Problem to work on
Go through the lines below. Copy those with "Duplicate".

Given data
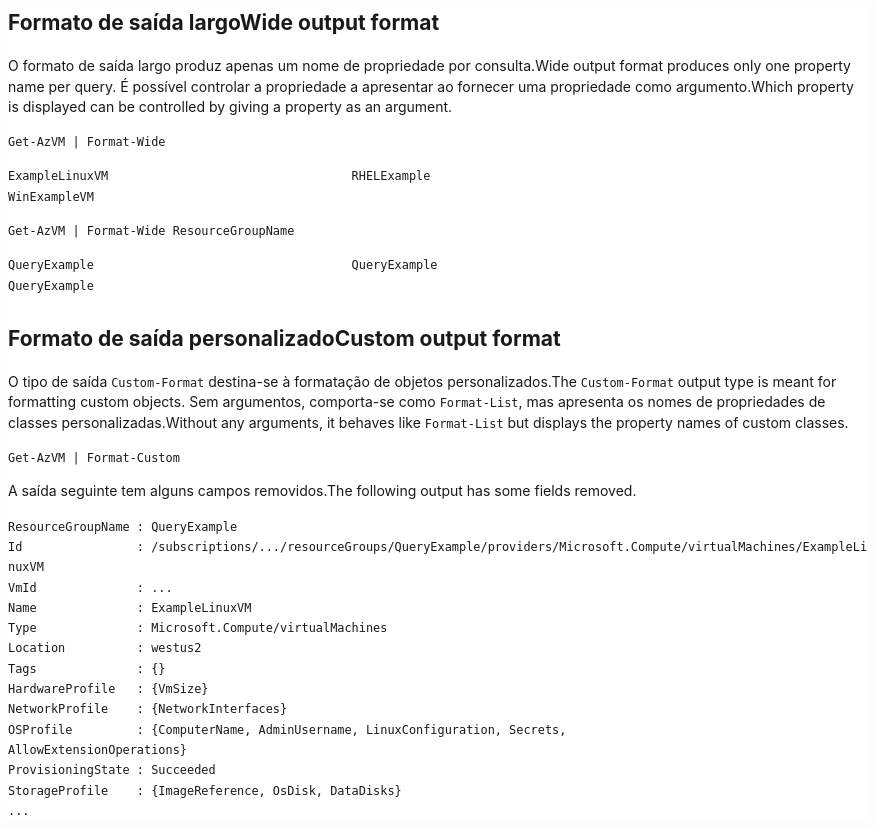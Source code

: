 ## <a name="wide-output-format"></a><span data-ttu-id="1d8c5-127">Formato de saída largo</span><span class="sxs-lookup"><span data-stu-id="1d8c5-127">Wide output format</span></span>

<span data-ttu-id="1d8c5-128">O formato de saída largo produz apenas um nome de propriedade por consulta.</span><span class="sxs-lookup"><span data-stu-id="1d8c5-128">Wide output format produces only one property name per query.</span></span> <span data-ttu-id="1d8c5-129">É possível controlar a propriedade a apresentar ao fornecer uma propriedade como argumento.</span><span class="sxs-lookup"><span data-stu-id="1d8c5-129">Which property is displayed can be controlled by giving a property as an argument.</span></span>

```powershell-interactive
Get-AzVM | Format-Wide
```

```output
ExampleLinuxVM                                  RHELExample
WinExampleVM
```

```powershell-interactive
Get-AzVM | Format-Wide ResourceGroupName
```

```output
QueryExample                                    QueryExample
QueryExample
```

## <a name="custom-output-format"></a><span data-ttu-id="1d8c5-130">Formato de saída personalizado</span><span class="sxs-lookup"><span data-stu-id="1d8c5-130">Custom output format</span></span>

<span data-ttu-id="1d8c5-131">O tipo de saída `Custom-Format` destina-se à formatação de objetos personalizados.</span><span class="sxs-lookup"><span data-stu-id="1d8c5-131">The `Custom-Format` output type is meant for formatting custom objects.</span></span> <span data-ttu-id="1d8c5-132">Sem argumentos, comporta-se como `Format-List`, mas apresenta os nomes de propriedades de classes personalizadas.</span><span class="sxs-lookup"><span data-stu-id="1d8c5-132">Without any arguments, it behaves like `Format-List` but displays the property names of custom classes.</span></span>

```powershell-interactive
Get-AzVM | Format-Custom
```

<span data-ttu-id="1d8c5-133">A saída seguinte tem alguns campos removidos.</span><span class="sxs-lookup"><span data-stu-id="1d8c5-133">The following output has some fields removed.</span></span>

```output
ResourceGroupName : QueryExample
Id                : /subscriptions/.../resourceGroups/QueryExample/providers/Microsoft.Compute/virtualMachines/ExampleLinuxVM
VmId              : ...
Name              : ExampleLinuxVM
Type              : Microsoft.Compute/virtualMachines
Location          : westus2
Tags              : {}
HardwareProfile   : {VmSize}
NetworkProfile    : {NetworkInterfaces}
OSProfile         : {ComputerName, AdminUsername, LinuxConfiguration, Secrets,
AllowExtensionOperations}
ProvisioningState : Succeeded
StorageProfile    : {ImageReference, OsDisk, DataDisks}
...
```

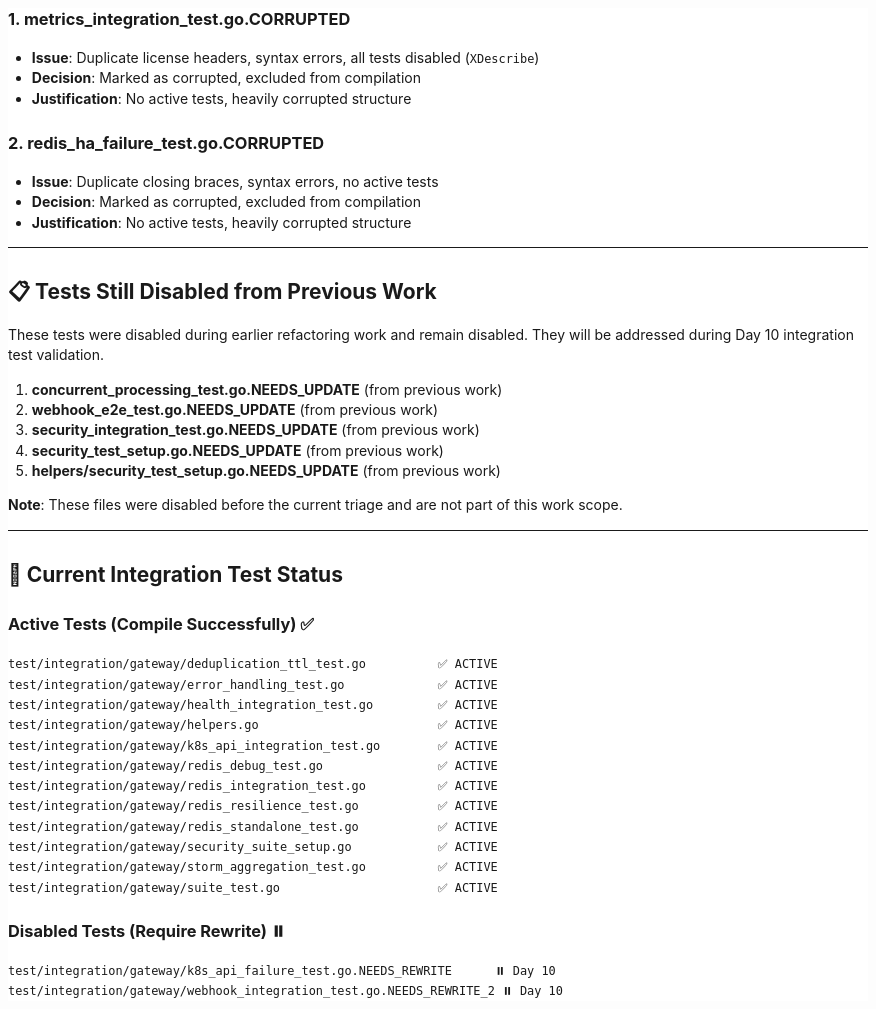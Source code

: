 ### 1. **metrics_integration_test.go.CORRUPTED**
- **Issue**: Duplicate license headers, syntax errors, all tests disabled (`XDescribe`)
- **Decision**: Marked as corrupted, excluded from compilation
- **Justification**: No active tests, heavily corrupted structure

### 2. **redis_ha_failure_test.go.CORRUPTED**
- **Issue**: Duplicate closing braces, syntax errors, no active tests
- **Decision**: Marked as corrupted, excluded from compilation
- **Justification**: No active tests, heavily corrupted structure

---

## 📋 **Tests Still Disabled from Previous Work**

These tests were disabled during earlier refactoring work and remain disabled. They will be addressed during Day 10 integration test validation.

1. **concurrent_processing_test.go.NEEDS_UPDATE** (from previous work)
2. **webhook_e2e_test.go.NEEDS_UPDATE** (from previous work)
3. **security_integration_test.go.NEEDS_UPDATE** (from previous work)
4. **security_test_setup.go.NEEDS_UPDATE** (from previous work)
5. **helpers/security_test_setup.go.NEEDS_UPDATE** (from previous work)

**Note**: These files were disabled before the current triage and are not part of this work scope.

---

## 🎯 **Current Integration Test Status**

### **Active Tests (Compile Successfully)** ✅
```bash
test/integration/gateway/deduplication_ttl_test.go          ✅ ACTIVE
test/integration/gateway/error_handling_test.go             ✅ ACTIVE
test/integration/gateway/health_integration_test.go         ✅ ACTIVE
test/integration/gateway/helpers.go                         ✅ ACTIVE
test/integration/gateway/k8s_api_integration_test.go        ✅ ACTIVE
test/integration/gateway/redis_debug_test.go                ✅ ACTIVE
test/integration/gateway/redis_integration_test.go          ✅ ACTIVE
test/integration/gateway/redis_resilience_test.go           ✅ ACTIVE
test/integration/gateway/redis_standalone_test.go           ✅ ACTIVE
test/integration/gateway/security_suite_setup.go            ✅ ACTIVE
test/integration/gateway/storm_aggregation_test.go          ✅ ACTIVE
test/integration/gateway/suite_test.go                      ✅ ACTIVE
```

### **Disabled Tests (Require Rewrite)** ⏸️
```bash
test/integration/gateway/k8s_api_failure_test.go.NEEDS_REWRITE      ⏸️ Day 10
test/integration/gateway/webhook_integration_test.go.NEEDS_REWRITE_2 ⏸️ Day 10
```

Answer to this problem
- **Issue**: Duplicate license headers, syntax errors, all tests disabled (`XDescribe`)
- **Issue**: Duplicate closing braces, syntax errors, no active tests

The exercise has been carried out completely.